When Predict receives a user input, confidence scores are calculated for each class based on the model and annotations created for the most confident class and for each other class that matches the following criteria:

  • the confidence is above the minimum confidence (defaults to 0.01)
  • the confidence is higher than 0.5 times the confidence value of the top class.

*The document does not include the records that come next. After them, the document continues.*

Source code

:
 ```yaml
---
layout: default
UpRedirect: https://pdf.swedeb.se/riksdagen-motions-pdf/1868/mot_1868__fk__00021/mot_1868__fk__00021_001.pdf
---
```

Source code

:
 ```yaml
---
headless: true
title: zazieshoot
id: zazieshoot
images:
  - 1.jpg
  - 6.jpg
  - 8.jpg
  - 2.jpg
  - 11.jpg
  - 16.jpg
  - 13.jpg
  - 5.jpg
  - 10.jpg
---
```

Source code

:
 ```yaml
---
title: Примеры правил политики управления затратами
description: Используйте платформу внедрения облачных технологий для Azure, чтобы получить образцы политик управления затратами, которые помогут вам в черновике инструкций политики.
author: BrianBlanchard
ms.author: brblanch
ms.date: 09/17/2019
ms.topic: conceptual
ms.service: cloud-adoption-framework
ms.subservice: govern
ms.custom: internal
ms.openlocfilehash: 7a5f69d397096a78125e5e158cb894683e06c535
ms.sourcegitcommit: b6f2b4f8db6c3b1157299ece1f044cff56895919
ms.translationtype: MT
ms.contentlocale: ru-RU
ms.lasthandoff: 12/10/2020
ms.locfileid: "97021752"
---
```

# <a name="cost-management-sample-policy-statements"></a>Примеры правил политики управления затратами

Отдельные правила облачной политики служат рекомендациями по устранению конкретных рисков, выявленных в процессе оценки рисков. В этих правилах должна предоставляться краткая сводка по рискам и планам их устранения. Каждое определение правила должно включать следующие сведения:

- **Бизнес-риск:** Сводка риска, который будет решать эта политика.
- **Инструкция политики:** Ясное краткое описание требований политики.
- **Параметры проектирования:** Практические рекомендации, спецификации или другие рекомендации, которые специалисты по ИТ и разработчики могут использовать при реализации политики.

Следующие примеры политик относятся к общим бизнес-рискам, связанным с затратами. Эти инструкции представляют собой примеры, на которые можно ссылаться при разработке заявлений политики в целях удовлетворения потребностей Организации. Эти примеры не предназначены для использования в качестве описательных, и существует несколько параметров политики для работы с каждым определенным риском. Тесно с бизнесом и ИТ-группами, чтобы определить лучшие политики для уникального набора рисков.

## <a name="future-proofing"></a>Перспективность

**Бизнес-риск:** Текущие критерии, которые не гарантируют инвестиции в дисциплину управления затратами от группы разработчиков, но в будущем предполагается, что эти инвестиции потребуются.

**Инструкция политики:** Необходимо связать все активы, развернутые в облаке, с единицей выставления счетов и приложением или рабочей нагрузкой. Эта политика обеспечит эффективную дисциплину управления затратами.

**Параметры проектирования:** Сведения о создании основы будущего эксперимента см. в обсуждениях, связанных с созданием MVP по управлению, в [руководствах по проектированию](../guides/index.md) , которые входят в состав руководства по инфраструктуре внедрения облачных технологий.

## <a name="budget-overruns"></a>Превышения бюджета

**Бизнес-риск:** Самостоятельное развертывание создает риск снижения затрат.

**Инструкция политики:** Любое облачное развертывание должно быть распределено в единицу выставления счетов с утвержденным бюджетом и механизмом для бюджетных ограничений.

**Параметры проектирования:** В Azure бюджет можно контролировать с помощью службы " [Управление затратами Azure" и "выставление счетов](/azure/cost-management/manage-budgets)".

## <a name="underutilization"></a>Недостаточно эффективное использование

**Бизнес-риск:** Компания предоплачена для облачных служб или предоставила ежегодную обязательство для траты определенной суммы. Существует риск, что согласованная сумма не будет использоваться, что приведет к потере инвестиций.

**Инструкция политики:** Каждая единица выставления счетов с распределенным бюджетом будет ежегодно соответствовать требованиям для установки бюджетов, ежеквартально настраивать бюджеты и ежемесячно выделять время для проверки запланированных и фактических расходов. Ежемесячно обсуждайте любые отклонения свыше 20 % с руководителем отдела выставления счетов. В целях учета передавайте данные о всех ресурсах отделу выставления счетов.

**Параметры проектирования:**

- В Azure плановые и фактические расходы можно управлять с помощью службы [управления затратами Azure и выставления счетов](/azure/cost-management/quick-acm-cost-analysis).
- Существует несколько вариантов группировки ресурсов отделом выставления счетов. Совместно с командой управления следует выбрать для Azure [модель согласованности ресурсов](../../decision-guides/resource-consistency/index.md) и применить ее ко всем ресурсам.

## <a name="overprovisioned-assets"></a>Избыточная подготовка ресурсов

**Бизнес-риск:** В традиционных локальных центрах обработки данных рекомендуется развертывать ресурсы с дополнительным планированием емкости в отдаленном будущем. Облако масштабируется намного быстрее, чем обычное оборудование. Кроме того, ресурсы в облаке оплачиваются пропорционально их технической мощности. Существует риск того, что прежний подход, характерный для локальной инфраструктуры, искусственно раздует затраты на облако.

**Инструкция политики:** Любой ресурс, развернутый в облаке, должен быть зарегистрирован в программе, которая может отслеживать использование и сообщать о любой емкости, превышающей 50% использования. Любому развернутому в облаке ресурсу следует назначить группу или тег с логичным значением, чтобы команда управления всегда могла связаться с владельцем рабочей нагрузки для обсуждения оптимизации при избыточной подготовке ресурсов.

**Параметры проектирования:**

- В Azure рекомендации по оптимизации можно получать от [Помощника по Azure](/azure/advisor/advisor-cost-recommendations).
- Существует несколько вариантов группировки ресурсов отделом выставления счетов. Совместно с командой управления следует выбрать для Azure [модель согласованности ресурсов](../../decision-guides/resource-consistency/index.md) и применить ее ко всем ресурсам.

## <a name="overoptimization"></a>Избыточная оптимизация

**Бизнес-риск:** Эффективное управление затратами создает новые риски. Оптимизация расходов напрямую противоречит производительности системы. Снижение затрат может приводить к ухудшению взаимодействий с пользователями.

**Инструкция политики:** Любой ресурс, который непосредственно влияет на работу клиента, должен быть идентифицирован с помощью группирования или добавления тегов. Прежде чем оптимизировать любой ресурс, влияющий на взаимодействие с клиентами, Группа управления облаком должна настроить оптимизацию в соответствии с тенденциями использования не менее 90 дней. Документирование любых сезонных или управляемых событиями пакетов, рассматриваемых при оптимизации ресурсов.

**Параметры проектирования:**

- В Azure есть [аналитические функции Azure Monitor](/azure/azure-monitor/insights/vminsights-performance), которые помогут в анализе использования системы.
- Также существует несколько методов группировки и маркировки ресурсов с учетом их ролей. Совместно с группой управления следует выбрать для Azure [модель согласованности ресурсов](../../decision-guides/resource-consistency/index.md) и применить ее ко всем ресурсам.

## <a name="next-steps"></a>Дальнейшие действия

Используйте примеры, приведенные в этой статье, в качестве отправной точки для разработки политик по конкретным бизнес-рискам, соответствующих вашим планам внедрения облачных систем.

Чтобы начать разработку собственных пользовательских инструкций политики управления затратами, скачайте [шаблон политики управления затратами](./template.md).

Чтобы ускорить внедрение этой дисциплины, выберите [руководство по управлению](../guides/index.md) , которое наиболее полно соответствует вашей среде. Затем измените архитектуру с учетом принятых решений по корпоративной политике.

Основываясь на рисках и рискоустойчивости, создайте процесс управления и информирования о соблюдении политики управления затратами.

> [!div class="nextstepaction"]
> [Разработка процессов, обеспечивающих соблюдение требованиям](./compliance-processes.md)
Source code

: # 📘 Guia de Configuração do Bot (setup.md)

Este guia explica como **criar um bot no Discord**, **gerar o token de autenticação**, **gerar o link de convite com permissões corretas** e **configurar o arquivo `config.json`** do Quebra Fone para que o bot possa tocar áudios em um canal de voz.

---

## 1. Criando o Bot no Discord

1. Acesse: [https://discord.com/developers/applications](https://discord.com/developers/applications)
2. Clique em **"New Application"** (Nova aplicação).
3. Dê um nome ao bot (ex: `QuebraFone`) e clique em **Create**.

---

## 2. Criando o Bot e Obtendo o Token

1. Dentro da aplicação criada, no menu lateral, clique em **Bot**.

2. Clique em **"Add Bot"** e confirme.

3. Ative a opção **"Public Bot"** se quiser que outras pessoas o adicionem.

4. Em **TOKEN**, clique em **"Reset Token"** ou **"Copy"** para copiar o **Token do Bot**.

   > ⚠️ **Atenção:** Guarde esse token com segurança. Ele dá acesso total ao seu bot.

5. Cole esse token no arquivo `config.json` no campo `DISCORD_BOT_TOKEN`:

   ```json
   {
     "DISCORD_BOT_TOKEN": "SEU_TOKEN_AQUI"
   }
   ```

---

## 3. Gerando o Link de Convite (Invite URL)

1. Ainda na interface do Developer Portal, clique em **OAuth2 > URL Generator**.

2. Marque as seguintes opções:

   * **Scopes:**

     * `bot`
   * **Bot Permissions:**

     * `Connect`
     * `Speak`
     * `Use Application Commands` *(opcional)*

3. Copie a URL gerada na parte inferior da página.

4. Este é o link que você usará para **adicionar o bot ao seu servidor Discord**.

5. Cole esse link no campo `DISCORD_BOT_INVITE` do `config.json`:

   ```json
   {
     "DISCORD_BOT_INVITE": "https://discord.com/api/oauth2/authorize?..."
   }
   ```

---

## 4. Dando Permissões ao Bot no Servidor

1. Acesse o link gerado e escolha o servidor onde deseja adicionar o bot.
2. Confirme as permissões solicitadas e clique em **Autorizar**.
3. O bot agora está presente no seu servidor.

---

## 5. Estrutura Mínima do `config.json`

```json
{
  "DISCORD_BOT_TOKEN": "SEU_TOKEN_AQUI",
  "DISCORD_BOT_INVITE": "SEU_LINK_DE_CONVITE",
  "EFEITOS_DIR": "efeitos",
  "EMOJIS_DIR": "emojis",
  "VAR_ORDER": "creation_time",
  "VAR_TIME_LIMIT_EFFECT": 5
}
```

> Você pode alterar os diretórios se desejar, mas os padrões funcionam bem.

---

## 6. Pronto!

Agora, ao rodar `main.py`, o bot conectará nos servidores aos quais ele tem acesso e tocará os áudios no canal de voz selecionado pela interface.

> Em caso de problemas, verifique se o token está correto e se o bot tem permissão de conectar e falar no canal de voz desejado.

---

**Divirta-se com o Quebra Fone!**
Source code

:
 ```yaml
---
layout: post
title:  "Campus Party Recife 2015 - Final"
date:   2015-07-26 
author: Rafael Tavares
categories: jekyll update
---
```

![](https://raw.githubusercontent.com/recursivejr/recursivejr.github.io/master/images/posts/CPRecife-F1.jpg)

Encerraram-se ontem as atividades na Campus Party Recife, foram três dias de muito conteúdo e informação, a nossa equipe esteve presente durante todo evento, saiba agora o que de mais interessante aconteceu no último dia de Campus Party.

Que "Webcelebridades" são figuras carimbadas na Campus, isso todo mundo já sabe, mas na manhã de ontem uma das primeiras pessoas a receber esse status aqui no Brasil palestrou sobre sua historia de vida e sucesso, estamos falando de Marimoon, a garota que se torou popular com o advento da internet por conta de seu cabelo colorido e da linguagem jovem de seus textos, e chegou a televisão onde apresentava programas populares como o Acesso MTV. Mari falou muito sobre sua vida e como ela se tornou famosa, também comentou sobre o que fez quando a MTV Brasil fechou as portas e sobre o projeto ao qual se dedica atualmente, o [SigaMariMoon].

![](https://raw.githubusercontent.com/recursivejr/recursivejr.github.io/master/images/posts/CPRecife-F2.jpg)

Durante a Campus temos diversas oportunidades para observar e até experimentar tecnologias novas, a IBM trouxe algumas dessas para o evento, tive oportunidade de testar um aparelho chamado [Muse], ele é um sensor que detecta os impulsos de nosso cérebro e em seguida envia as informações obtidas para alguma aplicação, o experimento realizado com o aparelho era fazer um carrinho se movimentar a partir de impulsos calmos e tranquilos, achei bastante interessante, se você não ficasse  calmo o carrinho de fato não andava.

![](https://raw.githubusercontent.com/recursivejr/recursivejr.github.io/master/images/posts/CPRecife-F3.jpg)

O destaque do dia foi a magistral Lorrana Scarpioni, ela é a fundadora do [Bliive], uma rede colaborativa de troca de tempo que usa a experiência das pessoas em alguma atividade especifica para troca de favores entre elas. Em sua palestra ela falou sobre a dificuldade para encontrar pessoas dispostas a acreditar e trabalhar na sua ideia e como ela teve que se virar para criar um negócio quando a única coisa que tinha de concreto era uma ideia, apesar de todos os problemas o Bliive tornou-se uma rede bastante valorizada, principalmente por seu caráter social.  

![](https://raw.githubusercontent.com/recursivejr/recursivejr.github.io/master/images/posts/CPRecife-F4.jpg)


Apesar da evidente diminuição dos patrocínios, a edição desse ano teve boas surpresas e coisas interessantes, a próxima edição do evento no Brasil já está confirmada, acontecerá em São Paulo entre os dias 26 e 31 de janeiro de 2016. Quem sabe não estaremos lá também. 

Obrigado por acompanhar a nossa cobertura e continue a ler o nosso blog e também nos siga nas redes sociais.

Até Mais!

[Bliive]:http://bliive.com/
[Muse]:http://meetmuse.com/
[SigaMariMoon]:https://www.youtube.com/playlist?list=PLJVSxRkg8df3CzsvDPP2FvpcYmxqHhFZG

For each selected class, an annotation with the scheme <CLASS_NAME>.INTENT is created, with the value of the model's confidence in the class as well as an annotation variable specifying the used classifier (i.e., Learn, CLU or LearnFallback) and an Order variable defining the order of the selected classes (i.e., 0 for the class with the highest confidence score and 4 for the selected class with the lowest confidence score).
A special annotation <CLASS_NAME>.TOP_INTENT is created for the class with the highest confidence score.

AnnotationVariableVariableVariableDescription
<CLASS_NAME>.TOP_INTENTclassifierconfidenceAnnotation created for the class with the highest confidence score
<CLASS_NAME>.INTENTclassifierconfidenceOrderAnnotation given to each selected class with a maximum of five top classes

The Predict Input Processor creates a maximum of 5 annotations, regardless of how many classes match the criteria.

Configuration Properties

Min Confidence Similarity Distance
NameTypeRequiredDefault
minConfidenceSimilarityDistancefloatno0.5

Confidence percentage of the top score confidence a class must have in order to be considered, e.g., if the top confidence class has a confidence of 0.7, classes with confidence lower than 0.5 x 0.7 = 0.35 will be discarded.

Max Number of Annotations
NameTypeRequiredDefault
maxNumberOfAnnotationsintno5

The maximum number of class annotations created for each user input.

Min Confidence Threshold
NameTypeRequiredDefault
minConfidenceThresholdfloatno0.01

The minimum value of confidence a model must have for a class in order to add it as one of the candidate annotations.

Intent Model File Name
NameTypeRequiredDefault
ìntent.model.file.namestring (filename)noinexistent

Name of the file containing the machine learning model; it is usually set automatically by Teneo Studio so no configuration is required.